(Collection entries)
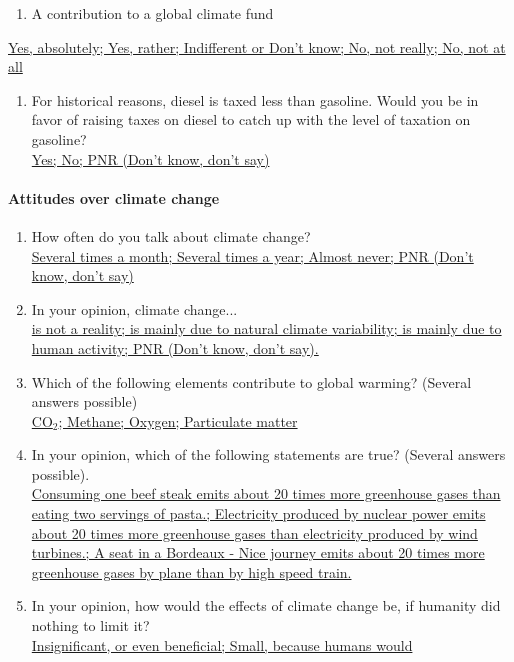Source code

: \documentclass[english,5p,authoryear]{elsarticle}
\begin{document}
\begin{appendices}
\begin{enumerate}[resume,leftmargin=*]
\begin{enumerate}[resume,leftmargin=*]
\item A contribution to a global climate fund 
\end{enumerate}
\end{enumerate}
\uline{Yes, absolutely; Yes, rather; Indifferent or Don't know; No,
not really; No, not at all}
\begin{enumerate}[resume,leftmargin=*]
\item For historical reasons, diesel is taxed less than gasoline. Would
you be in favor of raising taxes on diesel to catch up with the level
of taxation on gasoline? \uline{}\\
\uline{Yes; No; PNR (Don't know, don't say) }
\end{enumerate}

\paragraph{Attitudes over climate change}
\begin{enumerate}[resume,leftmargin=*]
\item How often do you talk about climate change? \uline{}\\
\uline{Several times a month; Several times a year; Almost never; PNR
(Don't know, don't say) }
\item In your opinion, climate change... \uline{}\\
\uline{is not a reality; is mainly due to natural climate variability;
is mainly due to human activity; PNR (Don't know, don't say). }
\item Which of the following elements contribute to global warming? (Several
answers possible) \uline{}\\
\uline{CO$_{2}$; Methane; Oxygen; Particulate matter}
\item In your opinion, which of the following statements are true? (Several
answers possible). \uline{}\\
\uline{Consuming one beef steak emits about 20 times more greenhouse
gases than eating two servings of pasta.; Electricity produced by
nuclear power emits about 20 times more greenhouse gases than electricity
produced by wind turbines.; A seat in a Bordeaux - Nice journey emits
about 20 times more greenhouse gases by plane than by high speed train. }
\item In your opinion, how would the effects of climate change be, if humanity
did nothing to limit it? \uline{}\\
\uline{Insignificant, or even beneficial; Small, because humans would
}
\end{enumerate}
\end{appendices}
\end{document}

#### Task objective:
Give back every entry in full, exactly as written, with no picture included.

#### Worked solution:
Source code

: \documentclass[english,5p,authoryear]{elsarticle}
\begin{document}
\begin{appendices}
\begin{enumerate}[resume,leftmargin=*]
\begin{enumerate}[resume,leftmargin=*]
\item A contribution to a global climate fund 
\end{enumerate}
\end{enumerate}
\uline{Yes, absolutely; Yes, rather; Indifferent or Don't know; No,
not really; No, not at all}
\begin{enumerate}[resume,leftmargin=*]
\item For historical reasons, diesel is taxed less than gasoline. Would
you be in favor of raising taxes on diesel to catch up with the level
of taxation on gasoline? \uline{}\\
\uline{Yes; No; PNR (Don't know, don't say) }
\end{enumerate}

\paragraph{Attitudes over climate change}
\begin{enumerate}[resume,leftmargin=*]
\item How often do you talk about climate change? \uline{}\\
\uline{Several times a month; Several times a year; Almost never; PNR
(Don't know, don't say) }
\item In your opinion, climate change... \uline{}\\
\uline{is not a reality; is mainly due to natural climate variability;
is mainly due to human activity; PNR (Don't know, don't say). }
\item Which of the following elements contribute to global warming? (Several
answers possible) \uline{}\\
\uline{CO$_{2}$; Methane; Oxygen; Particulate matter}
\item In your opinion, which of the following statements are true? (Several
answers possible). \uline{}\\
\uline{Consuming one beef steak emits about 20 times more greenhouse
gases than eating two servings of pasta.; Electricity produced by
nuclear power emits about 20 times more greenhouse gases than electricity
produced by wind turbines.; A seat in a Bordeaux - Nice journey emits
about 20 times more greenhouse gases by plane than by high speed train. }
\item In your opinion, how would the effects of climate change be, if humanity
did nothing to limit it? \uline{}\\
\uline{Insignificant, or even beneficial; Small, because humans would
}
\end{enumerate}
\end{appendices}
\end{document}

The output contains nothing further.